Building a Recon Pipeline

A recon pipeline is tooling that runs continuously against your target list without you babysitting it. The goal: wake up every morning with fresh data. New subdomains, new ports, new paths, new JS endpoints - collected, deduplicated, and ready for manual testing. The tools aren't the hard part. Wiring them together reliably is.

Pipeline Architecture

flowchart TD
    A[Target List: domains + programs] --> B[Subdomain Enumeration]
    B --> C[DNS Resolution + Validation]
    C --> D[HTTP Probing]
    D --> E[Port Scanning]
    D --> F[Content Discovery]
    D --> G[JS Analysis]
    E & F & G --> H[Output Normalization]
    H --> I[Deduplication]
    I --> J[Delta Detection: what's new?]
    J --> K{New asset found?}
    K -->|Yes| L[Alert: Slack/Discord/Telegram]
    K -->|No| M[Store to DB, continue monitoring]
    L --> N[Manual investigation queue]

Stage 1: Subdomain Enumeration

Run multiple sources in parallel. No single tool covers everything.

#!/bin/bash
DOMAIN=$1
OUTPUT_DIR="./recon/$DOMAIN"
mkdir -p "$OUTPUT_DIR/subs"
 
# Passive enumeration -- runs fast, no active connections
subfinder -d "$DOMAIN" -all -silent -o "$OUTPUT_DIR/subs/subfinder.txt" &
amass enum -passive -d "$DOMAIN" -o "$OUTPUT_DIR/subs/amass.txt" &
assetfinder --subs-only "$DOMAIN" > "$OUTPUT_DIR/subs/assetfinder.txt" &
findomain --target "$DOMAIN" --quiet -u "$OUTPUT_DIR/subs/findomain.txt" &
 
# Certificate transparency
curl -s "https://crt.sh/?q=%.${DOMAIN}&output=json" | \
  jq -r '.[].name_value' | sed 's/\*\.//g' | sort -u \
  > "$OUTPUT_DIR/subs/crtsh.txt" &
 
wait
 
# Merge and deduplicate
cat "$OUTPUT_DIR/subs/"*.txt | sort -u > "$OUTPUT_DIR/subs/all_subs.txt"
wc -l "$OUTPUT_DIR/subs/all_subs.txt"

Stage 2: DNS Resolution and Validation

Don't work with unresolved subdomains. Resolve first, then work with live hosts only.

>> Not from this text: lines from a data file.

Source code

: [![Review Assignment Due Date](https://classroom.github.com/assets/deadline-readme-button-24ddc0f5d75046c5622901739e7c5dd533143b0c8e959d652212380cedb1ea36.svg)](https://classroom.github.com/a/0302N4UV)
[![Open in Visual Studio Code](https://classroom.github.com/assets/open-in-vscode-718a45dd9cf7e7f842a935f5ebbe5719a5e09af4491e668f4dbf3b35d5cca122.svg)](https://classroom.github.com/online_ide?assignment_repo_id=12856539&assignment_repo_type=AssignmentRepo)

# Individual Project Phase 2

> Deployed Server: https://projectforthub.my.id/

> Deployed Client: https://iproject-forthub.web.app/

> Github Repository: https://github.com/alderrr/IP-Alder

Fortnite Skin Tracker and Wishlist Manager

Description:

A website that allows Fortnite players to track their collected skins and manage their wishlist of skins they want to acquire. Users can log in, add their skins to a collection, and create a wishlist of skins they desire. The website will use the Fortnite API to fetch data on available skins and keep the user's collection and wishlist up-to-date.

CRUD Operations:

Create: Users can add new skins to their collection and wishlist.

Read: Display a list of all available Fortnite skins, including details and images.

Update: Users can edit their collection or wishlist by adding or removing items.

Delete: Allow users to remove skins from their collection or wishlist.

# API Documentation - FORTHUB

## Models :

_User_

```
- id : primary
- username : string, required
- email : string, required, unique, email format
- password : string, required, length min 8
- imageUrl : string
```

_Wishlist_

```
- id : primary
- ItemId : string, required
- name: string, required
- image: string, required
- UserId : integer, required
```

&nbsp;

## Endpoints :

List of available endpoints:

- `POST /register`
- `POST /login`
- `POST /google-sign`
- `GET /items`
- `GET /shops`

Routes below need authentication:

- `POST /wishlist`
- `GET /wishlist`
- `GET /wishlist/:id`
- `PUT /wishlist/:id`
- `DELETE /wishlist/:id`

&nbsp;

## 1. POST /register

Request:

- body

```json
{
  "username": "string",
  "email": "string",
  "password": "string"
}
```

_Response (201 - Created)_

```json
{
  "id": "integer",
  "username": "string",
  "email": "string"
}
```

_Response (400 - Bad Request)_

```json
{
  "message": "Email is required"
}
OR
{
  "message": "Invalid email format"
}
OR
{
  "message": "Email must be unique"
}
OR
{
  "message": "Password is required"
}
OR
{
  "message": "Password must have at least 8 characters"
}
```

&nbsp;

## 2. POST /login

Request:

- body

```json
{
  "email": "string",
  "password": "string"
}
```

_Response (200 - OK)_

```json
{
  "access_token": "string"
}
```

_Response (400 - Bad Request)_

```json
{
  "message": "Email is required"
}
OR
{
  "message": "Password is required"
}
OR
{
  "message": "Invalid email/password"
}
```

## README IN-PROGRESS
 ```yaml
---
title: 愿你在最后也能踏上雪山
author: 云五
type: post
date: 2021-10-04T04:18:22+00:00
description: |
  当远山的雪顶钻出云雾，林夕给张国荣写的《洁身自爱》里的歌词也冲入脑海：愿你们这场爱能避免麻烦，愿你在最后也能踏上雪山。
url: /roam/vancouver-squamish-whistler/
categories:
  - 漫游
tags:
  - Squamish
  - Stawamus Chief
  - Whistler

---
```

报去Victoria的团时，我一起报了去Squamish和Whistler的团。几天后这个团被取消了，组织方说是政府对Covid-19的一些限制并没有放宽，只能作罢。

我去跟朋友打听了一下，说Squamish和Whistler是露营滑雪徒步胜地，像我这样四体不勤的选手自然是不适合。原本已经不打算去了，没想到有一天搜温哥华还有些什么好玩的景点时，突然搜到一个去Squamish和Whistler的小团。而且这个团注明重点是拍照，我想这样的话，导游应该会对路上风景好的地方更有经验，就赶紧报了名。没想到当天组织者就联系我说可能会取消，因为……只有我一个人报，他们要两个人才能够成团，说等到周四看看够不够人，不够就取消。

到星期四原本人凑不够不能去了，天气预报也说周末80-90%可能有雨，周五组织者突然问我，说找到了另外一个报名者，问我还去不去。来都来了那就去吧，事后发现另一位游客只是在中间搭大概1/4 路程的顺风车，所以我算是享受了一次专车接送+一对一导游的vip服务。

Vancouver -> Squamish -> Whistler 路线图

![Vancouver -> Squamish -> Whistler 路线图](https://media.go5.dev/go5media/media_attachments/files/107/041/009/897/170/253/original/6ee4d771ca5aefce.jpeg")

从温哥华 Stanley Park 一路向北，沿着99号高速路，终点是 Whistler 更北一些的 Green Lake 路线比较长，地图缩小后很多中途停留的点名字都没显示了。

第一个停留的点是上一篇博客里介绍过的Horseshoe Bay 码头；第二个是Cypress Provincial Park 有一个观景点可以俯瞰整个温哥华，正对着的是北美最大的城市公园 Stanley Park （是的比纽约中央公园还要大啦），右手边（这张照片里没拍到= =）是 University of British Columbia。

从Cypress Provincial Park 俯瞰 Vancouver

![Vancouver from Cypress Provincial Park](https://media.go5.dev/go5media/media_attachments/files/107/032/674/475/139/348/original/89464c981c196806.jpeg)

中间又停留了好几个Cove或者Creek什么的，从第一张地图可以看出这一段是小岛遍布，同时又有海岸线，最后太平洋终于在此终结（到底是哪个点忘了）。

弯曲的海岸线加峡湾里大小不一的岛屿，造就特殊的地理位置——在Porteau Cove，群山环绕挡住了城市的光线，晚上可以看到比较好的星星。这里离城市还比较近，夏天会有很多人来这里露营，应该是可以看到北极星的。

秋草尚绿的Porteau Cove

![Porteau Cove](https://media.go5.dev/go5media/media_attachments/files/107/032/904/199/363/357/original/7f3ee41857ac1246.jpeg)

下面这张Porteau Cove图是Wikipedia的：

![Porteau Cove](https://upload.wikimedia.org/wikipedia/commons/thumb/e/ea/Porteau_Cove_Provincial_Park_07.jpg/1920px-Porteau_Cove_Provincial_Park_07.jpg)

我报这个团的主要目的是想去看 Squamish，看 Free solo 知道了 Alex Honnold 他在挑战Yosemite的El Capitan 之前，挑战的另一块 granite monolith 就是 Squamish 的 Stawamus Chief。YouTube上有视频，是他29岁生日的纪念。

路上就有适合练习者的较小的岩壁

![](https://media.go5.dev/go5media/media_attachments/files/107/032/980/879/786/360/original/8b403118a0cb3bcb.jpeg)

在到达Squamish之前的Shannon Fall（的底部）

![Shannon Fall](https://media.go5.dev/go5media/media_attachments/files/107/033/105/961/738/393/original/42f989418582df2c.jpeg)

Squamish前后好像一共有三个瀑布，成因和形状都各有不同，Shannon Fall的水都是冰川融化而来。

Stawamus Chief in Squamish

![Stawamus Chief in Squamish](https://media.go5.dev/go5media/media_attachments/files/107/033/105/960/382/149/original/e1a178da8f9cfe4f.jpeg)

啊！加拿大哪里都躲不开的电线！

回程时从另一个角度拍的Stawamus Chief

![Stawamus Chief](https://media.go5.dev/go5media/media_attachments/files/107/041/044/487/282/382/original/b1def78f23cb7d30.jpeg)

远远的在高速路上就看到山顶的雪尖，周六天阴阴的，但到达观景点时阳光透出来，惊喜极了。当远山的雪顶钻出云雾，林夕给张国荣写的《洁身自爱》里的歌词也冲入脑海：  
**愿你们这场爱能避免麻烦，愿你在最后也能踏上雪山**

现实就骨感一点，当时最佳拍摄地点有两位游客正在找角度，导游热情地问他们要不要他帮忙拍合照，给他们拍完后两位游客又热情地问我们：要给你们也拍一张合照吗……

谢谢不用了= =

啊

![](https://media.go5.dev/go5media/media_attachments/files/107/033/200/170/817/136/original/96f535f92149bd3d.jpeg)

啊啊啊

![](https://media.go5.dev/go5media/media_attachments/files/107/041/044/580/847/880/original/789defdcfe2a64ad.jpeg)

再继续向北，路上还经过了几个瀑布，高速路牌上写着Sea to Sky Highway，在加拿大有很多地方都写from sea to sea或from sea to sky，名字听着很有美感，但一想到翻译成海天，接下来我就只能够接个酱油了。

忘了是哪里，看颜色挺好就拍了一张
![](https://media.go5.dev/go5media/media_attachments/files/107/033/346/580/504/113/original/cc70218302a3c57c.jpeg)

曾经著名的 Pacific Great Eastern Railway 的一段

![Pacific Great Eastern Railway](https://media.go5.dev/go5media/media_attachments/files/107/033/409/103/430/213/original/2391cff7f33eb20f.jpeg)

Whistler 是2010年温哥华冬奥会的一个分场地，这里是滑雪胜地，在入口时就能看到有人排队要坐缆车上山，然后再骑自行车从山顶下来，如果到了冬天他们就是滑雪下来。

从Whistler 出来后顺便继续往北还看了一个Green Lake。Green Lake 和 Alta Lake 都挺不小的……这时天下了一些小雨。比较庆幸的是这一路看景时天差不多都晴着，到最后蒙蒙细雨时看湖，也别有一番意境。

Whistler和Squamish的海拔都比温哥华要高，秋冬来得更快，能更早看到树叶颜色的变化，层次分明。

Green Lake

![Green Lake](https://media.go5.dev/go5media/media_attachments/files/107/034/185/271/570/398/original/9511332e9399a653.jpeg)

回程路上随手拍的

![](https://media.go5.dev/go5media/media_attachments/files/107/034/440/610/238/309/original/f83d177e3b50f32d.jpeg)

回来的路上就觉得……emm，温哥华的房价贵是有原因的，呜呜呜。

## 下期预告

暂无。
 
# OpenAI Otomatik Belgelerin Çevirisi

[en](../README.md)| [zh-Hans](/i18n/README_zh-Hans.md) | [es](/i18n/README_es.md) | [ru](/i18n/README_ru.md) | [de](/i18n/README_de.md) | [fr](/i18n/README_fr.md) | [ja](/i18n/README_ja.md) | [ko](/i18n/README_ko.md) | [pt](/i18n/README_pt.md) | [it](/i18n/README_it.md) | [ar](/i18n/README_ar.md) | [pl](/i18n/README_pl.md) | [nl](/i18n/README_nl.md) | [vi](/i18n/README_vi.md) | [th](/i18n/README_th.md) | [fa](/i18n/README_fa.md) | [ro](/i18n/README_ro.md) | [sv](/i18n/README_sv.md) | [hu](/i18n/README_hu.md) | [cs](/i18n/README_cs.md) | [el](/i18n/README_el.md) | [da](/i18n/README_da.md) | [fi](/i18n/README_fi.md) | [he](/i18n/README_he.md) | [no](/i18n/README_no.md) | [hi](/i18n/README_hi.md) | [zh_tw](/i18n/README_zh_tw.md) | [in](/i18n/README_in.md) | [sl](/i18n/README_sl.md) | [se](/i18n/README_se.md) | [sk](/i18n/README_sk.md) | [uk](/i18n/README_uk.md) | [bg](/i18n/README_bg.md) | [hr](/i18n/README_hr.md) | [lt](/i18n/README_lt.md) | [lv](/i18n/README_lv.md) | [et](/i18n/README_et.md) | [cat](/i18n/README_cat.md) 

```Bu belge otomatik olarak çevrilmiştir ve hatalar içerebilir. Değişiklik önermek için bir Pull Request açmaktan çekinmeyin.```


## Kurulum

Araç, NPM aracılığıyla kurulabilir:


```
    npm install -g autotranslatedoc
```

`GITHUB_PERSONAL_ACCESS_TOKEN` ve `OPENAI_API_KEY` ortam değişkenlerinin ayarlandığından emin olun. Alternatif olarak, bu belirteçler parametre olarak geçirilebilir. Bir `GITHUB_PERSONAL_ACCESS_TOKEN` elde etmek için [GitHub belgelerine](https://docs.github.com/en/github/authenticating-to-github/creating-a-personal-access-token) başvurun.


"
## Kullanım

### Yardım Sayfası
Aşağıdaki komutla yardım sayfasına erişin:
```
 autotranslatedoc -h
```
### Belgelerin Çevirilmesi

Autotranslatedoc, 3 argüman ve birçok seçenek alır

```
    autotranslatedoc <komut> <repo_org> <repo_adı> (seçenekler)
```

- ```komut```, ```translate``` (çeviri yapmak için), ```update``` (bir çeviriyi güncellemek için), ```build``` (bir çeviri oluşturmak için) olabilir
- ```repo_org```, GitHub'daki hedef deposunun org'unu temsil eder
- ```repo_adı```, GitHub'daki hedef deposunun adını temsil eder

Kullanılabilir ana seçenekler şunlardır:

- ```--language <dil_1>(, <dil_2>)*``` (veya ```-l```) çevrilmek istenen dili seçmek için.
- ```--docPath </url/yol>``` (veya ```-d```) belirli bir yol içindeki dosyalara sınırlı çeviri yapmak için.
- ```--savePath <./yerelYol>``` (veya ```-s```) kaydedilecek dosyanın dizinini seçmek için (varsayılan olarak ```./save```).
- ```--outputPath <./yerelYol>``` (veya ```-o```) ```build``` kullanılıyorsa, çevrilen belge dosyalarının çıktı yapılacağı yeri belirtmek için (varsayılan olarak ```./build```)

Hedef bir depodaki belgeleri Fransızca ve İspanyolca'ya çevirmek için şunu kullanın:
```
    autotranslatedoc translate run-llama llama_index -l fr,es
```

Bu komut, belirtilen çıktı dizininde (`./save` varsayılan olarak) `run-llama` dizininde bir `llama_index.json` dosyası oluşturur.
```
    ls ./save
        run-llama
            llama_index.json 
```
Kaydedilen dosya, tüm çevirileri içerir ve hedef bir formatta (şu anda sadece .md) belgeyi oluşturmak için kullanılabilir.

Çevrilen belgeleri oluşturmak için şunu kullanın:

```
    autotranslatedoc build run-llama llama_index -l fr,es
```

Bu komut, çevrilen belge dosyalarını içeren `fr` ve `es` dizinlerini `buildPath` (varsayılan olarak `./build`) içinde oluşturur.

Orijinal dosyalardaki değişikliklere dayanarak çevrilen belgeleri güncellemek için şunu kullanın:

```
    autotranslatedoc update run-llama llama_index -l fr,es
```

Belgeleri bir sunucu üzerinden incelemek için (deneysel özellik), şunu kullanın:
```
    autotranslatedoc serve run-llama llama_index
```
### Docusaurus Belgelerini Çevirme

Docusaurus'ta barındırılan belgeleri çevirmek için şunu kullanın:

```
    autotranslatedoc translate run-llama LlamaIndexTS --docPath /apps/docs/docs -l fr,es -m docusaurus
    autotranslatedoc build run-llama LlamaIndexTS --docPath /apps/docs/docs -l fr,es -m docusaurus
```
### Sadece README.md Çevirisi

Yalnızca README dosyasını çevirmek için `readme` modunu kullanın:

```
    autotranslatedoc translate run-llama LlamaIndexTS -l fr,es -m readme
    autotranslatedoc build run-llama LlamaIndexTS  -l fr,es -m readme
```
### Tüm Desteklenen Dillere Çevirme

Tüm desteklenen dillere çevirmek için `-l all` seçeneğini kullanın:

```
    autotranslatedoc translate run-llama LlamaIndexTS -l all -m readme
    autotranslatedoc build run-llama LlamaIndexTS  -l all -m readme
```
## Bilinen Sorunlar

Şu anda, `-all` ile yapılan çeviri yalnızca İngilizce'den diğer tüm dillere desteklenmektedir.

# massdns for fast bulk resolution
massdns -r resolvers.txt -t A -o S \
  "$OUTPUT_DIR/subs/all_subs.txt" \
  > "$OUTPUT_DIR/subs/resolved.txt"
 
# Extract just the live hostnames
grep " A " "$OUTPUT_DIR/subs/resolved.txt" | \
  awk '{print $1}' | sed 's/\.$//' | sort -u \
  > "$OUTPUT_DIR/subs/live_subs.txt"
 
# puredns as an alternative (handles wildcard filtering)
puredns resolve "$OUTPUT_DIR/subs/all_subs.txt" \
  -r resolvers.txt \
  -w "$OUTPUT_DIR/subs/live_subs.txt"

Don't skip wildcard detection. Some domains resolve *.example.com to a sinkhole IP, making every subdomain look "live." puredns handles this. massdns doesn't.

Stage 3: HTTP Probing

Find which live hosts are running web services and on what ports.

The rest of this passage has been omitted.